I’ve realized that my treasures are my friendships and the deep love I hold for so many people. I step as a gypsy into this New Year walking into many unknowns and double uncertainties and I’ve just reaffirmed how rich I am in projects, ideas, creative fire and made more wealthy by the vibrant, generous people accompanying me through this life.

Open The Door

648. Join me in inspiring truly powerful people. Each day I will add a new thought, story or idea to support your quest and mine.

When I was a kid I was standing on a barrel so I could reach the pencil sharpener. I sharpened my pencil with such fury that I tipped the barrel over and landed on the pencil: it stabbed my right palm and the lead snapped off. I was in a hurry because I was drawing a picture and I wanted to capture the image before the magic dissipated. That’s how I experienced artistry as a boy: a magic door opened. I saw an image on a blank piece of paper and it was my task to bring it into the visible world before the door closed. Sometimes I knew I had lots of time; sometimes I knew the door was only going to be open for a moment and it was a race to get enough of the image so that I might complete it after the door closed. I had a muse and she lived on the other side of the door. I spent many hours staring at blank sheets of paper willing her to open the channel and send me an image.

My fall off the barrel was over 40 years ago and I still carry the lead mark in my palm. It has become a reminder of the magic. It took me 30 years after the fall to realize that I had control over the door; the magic was not separate from me. I merely had to turn the knob, I simply needed to open and receive the image. Like two people in love but afraid to reveal their feelings I came to realize that the muse was waiting for me and I was waiting for the muse. She wanted me to turn the knob and say, “I’m here.” I was waiting for her to turn the knob and say, “I’m here.”

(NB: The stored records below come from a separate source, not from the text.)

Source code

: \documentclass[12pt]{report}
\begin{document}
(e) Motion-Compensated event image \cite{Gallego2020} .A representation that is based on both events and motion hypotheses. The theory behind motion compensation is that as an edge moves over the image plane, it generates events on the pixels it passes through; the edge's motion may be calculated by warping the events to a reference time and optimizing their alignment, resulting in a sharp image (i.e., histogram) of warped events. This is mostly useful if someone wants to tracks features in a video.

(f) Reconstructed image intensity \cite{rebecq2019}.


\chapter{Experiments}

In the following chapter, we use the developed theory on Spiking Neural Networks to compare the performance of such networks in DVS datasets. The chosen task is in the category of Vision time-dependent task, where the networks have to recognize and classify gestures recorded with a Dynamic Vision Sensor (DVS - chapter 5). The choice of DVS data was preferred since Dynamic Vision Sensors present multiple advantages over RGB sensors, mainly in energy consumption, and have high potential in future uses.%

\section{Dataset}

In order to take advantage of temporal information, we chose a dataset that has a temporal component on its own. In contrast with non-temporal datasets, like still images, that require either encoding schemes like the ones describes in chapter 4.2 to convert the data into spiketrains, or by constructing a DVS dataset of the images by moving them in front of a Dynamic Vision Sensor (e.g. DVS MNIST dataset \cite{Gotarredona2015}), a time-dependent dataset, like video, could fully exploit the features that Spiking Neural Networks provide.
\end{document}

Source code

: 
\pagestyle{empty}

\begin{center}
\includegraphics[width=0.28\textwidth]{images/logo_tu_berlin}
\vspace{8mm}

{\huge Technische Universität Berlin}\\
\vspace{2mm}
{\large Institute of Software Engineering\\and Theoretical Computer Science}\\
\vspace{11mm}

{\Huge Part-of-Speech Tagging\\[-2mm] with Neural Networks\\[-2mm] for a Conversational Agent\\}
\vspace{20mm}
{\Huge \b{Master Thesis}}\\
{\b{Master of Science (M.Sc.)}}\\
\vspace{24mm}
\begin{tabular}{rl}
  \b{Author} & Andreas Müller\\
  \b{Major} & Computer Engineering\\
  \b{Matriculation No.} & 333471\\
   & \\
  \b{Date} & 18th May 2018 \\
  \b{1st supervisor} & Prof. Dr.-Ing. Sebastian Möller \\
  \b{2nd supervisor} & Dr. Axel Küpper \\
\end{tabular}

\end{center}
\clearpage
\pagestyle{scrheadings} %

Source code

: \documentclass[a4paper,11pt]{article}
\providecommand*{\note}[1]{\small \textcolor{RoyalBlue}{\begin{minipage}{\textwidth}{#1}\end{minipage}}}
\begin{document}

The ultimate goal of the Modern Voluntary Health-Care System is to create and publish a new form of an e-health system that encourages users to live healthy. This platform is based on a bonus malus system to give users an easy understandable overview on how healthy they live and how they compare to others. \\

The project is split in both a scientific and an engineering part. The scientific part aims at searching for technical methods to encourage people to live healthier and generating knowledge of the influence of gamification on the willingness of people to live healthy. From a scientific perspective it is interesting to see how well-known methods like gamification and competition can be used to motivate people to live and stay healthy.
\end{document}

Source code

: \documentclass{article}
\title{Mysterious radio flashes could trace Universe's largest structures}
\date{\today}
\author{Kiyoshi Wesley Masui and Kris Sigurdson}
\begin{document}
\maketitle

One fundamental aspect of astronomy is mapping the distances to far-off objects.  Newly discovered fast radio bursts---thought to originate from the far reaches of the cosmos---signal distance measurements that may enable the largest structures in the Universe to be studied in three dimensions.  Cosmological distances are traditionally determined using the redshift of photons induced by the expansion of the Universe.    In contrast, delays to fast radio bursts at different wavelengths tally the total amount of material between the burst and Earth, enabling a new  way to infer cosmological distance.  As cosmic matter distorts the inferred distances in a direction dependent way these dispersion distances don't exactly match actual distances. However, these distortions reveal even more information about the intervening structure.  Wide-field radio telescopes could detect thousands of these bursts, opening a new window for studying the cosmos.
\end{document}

I look at the pencil mark on my palm when I need to remind myself that there is no door; my muse and I are now one. There is no hurry. In fact, what I came to understand was “the door” opened when I became present. As a boy, staring at a blank piece of paper, counting my breaths, I unwittingly developed a nice meditation practice and when I dropped into the moment the door opened. I work with many people and what I’ve learned is that magic is not unique to me – it is available to everyone. We are magic – all of us. If the nozzle is closed it is because we stand in the past arguing for the wound or seeking a future place, somewhere out there where there is magic to be claimed. My work is to say, “Slow down. There is nothing broken so there is nothing to be fixed. Look at what is right in front of you. Stand here and nowhere else: let the world see that you are magic.”